I'm having difficulties grasping why Leibniz rule the way it is:
$$
\frac{d}{dx} \int^{b(x)}_{a(x)}f(x,t)dt = f(x,b(x))\frac{db}{dx} – f(x, a(x))\frac{da}{dx} + \int^{b(x)}_{a(x)}\frac{\partial}{\partial x}f(x,t)dt
$$
Specifically, I don't understand how the last integral term comes to be? i.e.
$$
\int^{b(x)}_{a(x)}\frac{\partial}{\partial x}f(x,t)dt
$$
I think I understand the source of the first 2 terms:
Let $\frac{dF(x)}{dx} = f(x)$, then
$$
\int^{b(x)}_{a(x)}f(x,t)dt = F(x,b(x)) – F(x,a(x))
$$
differentiating:
$$
\frac{d}{dx}[F(x,b(x)) – F(x, a(x))] = f(x, b(x))\frac{db}{dx} – f(x, a(x))\frac{da}{dx}
$$
$\frac{db}{dx}$ and $\frac{da}{dx}$ come from Chain Rule
Where does
$$
\int^{b(x)}_{a(x)}\frac{\partial}{\partial x}f(x,t)dt
$$
come from, what am I missing?
Best Answer
Note that $f$ and $F$ are bivariate functions and that $F$ corresponds to the antiderivative of $f$ with respect to the second argument only, i.e. $f(x,y) = \partial_yF(x,y)$. When dealing with several variables, it is often easier to work with differentials.
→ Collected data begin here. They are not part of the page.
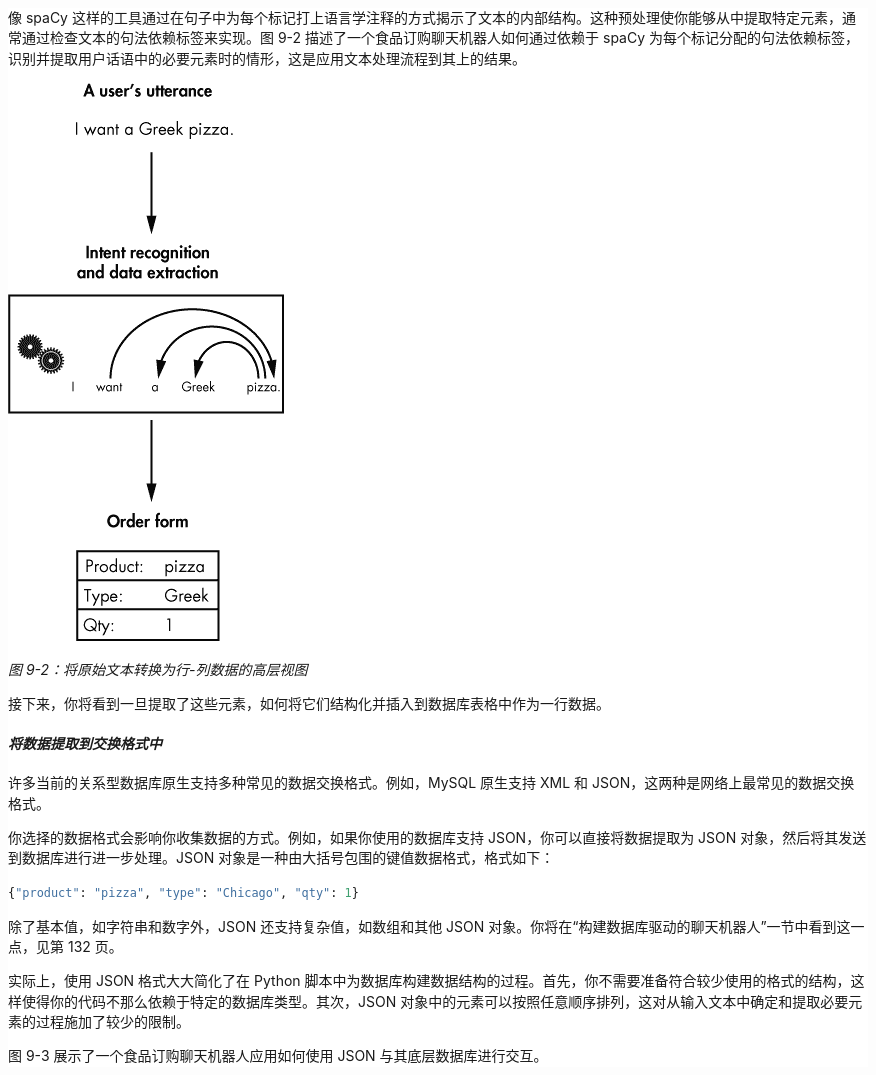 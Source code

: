 像 spaCy 这样的工具通过在句子中为每个标记打上语言学注释的方式揭示了文本的内部结构。这种预处理使你能够从中提取特定元素，通常通过检查文本的句法依赖标签来实现。图 9-2 描述了一个食品订购聊天机器人如何通过依赖于 spaCy 为每个标记分配的句法依赖标签，识别并提取用户话语中的必要元素时的情形，这是应用文本处理流程到其上的结果。

![image](img/fig9-2.jpg)

*图 9-2：将原始文本转换为行-列数据的高层视图*

接下来，你将看到一旦提取了这些元素，如何将它们结构化并插入到数据库表格中作为一行数据。

#### ***将数据提取到交换格式中***

许多当前的关系型数据库原生支持多种常见的数据交换格式。例如，MySQL 原生支持 XML 和 JSON，这两种是网络上最常见的数据交换格式。

你选择的数据格式会影响你收集数据的方式。例如，如果你使用的数据库支持 JSON，你可以直接将数据提取为 JSON 对象，然后将其发送到数据库进行进一步处理。JSON 对象是一种由大括号包围的键值数据格式，格式如下：

```py
{"product": "pizza", "type": "Chicago", "qty": 1}
```

除了基本值，如字符串和数字外，JSON 还支持复杂值，如数组和其他 JSON 对象。你将在“构建数据库驱动的聊天机器人”一节中看到这一点，见第 132 页。

实际上，使用 JSON 格式大大简化了在 Python 脚本中为数据库构建数据结构的过程。首先，你不需要准备符合较少使用的格式的结构，这样使得你的代码不那么依赖于特定的数据库类型。其次，JSON 对象中的元素可以按照任意顺序排列，这对从输入文本中确定和提取必要元素的过程施加了较少的限制。

图 9-3 展示了一个食品订购聊天机器人应用如何使用 JSON 与其底层数据库进行交互。
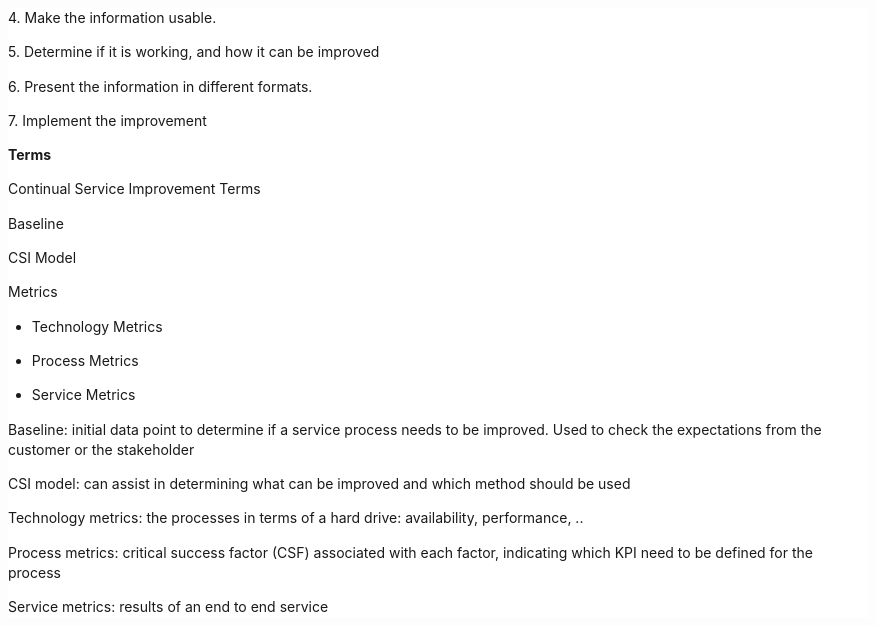 4\. Make the information usable. 

5\. Determine if it is working, and how it can be improved

6\. Present the information in different formats.

7\. Implement the improvement

**Terms**

Continual Service Improvement Terms 

Baseline 

CSI Model 

Metrics 

- Technology Metrics 

- Process Metrics 

- Service Metrics 

Baseline: initial data point to determine if a service process needs to be improved. Used to check the expectations from the customer or the stakeholder

CSI model: can assist in determining what can be improved and which method should be used

Technology metrics: the processes in terms of a hard drive: availability, performance, ..

Process metrics: critical success factor (CSF) associated with each factor, indicating which KPI need to be defined for the process

Service metrics: results of an end to end service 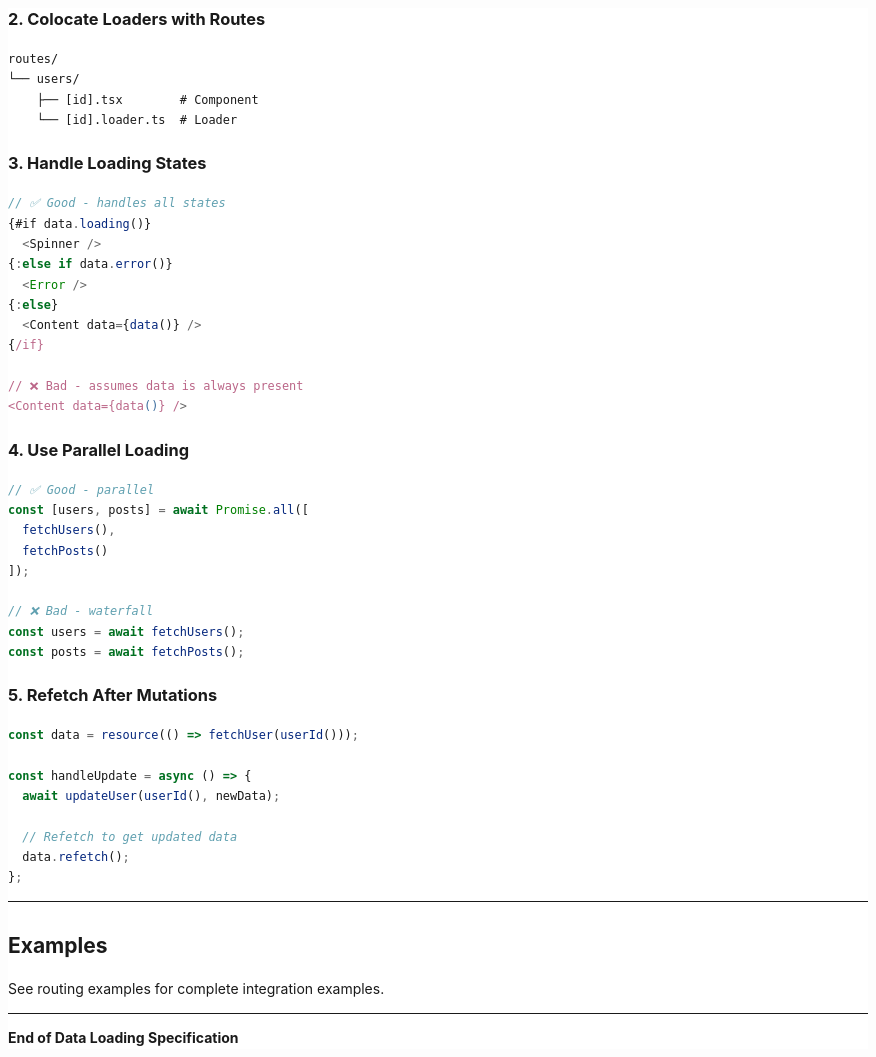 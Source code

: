 ### 2. Colocate Loaders with Routes

```
routes/
└── users/
    ├── [id].tsx        # Component
    └── [id].loader.ts  # Loader
```

### 3. Handle Loading States

```typescript
// ✅ Good - handles all states
{#if data.loading()}
  <Spinner />
{:else if data.error()}
  <Error />
{:else}
  <Content data={data()} />
{/if}

// ❌ Bad - assumes data is always present
<Content data={data()} />
```

### 4. Use Parallel Loading

```typescript
// ✅ Good - parallel
const [users, posts] = await Promise.all([
  fetchUsers(),
  fetchPosts()
]);

// ❌ Bad - waterfall
const users = await fetchUsers();
const posts = await fetchPosts();
```

### 5. Refetch After Mutations

```typescript
const data = resource(() => fetchUser(userId()));

const handleUpdate = async () => {
  await updateUser(userId(), newData);

  // Refetch to get updated data
  data.refetch();
};
```

---

## Examples

See routing examples for complete integration examples.

---

**End of Data Loading Specification**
Here, one has : $$ \mathrm{d}F(x,y) = \frac{\partial F}{\partial x}\mathrm{d}x + \frac{\partial F}{\partial y}\mathrm{d}y = \partial_xF(x,y)\mathrm{d}x + f(x,y)\mathrm{d}y, $$ hence $$ \frac{\mathrm{d}}{\mathrm{d}x} \left(F(x,b(x))-F(x,a(x))\right) = \left[\partial_xF(x,y) + f(x,y)\frac{\mathrm{d}y}{\mathrm{d}x}\right]_{y=a(x)}^{y=b(x)} = \partial_xF(x,b(x)) - \partial_xF(x,a(x)) + f(x,b(x))b'(x) - f(x,a(x))a'(x), $$ where $$ \partial_x\left(F(x,b(x))-F(x,a(x))\right) = \partial_x \int_{a(x)}^{b(x)} f(x,y) \,\mathrm{d}y = \int_{a(x)}^{b(x)} \partial_xf(x,y) \,\mathrm{d}y. $$ In conclusion, this last term comes from the partial derivative of $f$ with respect to its first argument. It is to be noted that this partial derivative commutes with the integral because the $x$-dependent bounds of the integral come into play through its second argument only, while the total derivative doesn't, because it takes into account the contributions coming from both arguments (hence the said Leibniz integral rule).